#### Learning and Cognitive Systems

# Definition: Bayesian Network

Andrew D. Gordon, Thomas A. Henzinger, Aditya V. Nori, and Sriram K. Rajamani. 2014. Probabilistic programming. In *Proceedings of the on Future of Software Engineering* (FOSE 2014). ACM, New York, NY, USA, 167-181. DOI=10.1145/2593882.2593900 doi.acm.org/10.1145/2593882.2593900

"A Bayesian Network is a directed acyclic graph *G = <V, E>*, where every vertex *v in V *is associated with a random variable *Xv*, and every edge *(u, v) in E* represents a direct dependence from the random variable *Xu* to the random variable *Xv*. Let *Deps(v) = {u | (u, v) in E}* denote the *direct dependences* of node *v in V*. In a Bayesian Network, each node *v in V* of the graph is associated with a *conditional probability distribution CPD(v), *which denotes the probability distribution of *Xv* conditioned over the values of the random variables associated with the direct dependences *D(v)*." (Gordon et al., 2014).

# Example 5: The Bayesian Network Graph for the "Student Model"

"... now consider a slightly more complex scenario. The student’s grade, in this case, depends not only on his intelligence but also on the difficulty of the course, represented by a random variable *D* whose domain is *Val(D) = {easy, hard}*. Our student asks his professor for a recommendation letter. The professor is absentminded and never remembers the names of her students. She can only look at his grade, and she writes her letter for him based on that information alone. The quality of her letter is a random variable *L*, whose domain is *Val(L) = {strong, weak}*. The actual quality of the letter depends stochastically on the grade. (It can vary depending on how stressed the professor is and the quality of the coffee she had that morning.)

We therefore have five random variables in this domain: the student’s intelligence (*I*), the course difficulty (*D*), the grade (*G*), the student’s SAT score (*S*), and the quality of the recommendation letter (*L*). All of the variables except *G* are binary-valued, and *G* is ternary-valued. Hence, the joint distribution has 48 entries.

As we saw in our simple illustrations ..., a Bayesian network is represented using a directed graph whose nodes represent the random variables and whose edges represent direct influence of one variable on another. We can view the graph as encoding a generative sampling process executed by nature, where the value for each variable is selected by nature using a

distribution that depends only on its parents. In other words, each variable is a stochastic function of its parents.

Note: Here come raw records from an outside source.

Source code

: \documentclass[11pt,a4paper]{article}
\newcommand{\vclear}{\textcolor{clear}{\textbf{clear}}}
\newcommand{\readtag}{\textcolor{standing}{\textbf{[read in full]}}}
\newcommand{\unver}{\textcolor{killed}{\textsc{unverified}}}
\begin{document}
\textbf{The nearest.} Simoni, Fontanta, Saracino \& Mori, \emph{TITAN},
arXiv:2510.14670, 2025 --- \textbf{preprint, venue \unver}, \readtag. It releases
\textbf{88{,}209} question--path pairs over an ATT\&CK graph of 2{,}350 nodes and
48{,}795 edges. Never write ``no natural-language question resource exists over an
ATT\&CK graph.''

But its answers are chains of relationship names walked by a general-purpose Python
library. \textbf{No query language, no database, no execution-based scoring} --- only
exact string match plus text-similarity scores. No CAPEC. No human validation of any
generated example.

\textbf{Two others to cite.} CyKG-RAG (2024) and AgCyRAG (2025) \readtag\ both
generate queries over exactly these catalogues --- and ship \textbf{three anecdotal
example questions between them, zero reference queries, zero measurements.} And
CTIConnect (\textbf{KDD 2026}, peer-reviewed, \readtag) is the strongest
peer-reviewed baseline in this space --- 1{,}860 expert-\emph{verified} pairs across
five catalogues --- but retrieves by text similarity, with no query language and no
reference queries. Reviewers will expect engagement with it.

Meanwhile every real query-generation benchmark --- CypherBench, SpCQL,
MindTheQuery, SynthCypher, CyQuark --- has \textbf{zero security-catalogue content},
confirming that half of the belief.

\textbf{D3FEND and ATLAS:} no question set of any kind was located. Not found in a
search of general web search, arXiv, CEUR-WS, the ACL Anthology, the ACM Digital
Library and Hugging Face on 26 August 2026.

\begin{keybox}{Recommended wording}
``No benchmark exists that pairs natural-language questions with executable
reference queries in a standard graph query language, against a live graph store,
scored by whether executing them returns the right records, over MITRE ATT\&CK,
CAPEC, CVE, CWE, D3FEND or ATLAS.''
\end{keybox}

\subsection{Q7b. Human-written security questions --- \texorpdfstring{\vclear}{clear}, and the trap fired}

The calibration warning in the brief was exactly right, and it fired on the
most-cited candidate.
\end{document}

Based on this intuition, perhaps the most natural network structure for the distribution in this example is the one presented in the figure (left). The edges encode our intuition about the way the world works. The course difficulty and the student’s intelligence are determined independently, and before any of the variables in the model. The student’s grade depends on both of these factors. The student’s SAT score depends only on his intelligence. The quality of the professor’s recommendation letter depends (by assumption) only on the student’s grade in the class. Intuitively, each variable in the model depends directly only on its parents in the network. We formalize this intuition later." (Koller & Friedman, Probabilistic Graphical Models, 2009, p.52f)

# Example 5: Bayesian network with local CPDs of "Student Model"

"The second component of the Bayesian network representation is a set of *local probability models* that represent the nature of the dependence of each variable on its parents. One such model, *P(I)*, represents the distribution in the population of intelligent versus less intelligent student. Another, *P(D)*, represents the distribution of difficult and easy classes. The distribution over the student’s grade is a conditional distribution *P(G | I, D)*. It specifies the distribution over the student’s grade, inasmuch as it depends on the student’s intelligence and the course difficulty. Specifically, we would have a different distribution for each assignment of values *i, d*.

For example, we might believe that a smart student in an easy class is 90 percent likely to get an A, 8 percent likely to get a B, and 2 percent likely to get a C. Conversely, a smart student in a hard class may only be 50 percent likely to get an A. In general, each variable *X* in the model is associated with a *conditional probability distribution (CPD)* that specifies a distribution over the values of *X* given each possible joint assignment of values to its parents in the model.

For a node with no parents, the CPD is conditioned on the empty set of variables. Hence, the CPD turns into a marginal distribution, such as *P(D)* or *P(I)*. One possible choice of CPDs for this domain is shown in figure (left). The network structure together with its CPDs is a *Bayesian network* *B*; we use *B-student* to refer to the Bayesian network for our student example. How do we use this data structure to specify the joint distribution? Consider some particular state in this space, for example, *i1, d0, g2, s1, l0*. Intuitively, the probability of this event can be computed from the probabilities of the basic events that comprise it: the probability that the student is intelligent; the probability that the course is easy; the probability that a smart student gets a B in an easy class; the probability that a smart student gets a high score on his SAT; and the probability that a student who got a B in the class gets a weak letter. The total probability of this state is:

*P(i1, d0, g2, s1, l0)* = *P(i1)P(d0)P(g2 | i1, d0)P(s1 | i1)P(l0 | g2) *= 0.3*0.6*0.08*0.8*0.4 = 0.004608.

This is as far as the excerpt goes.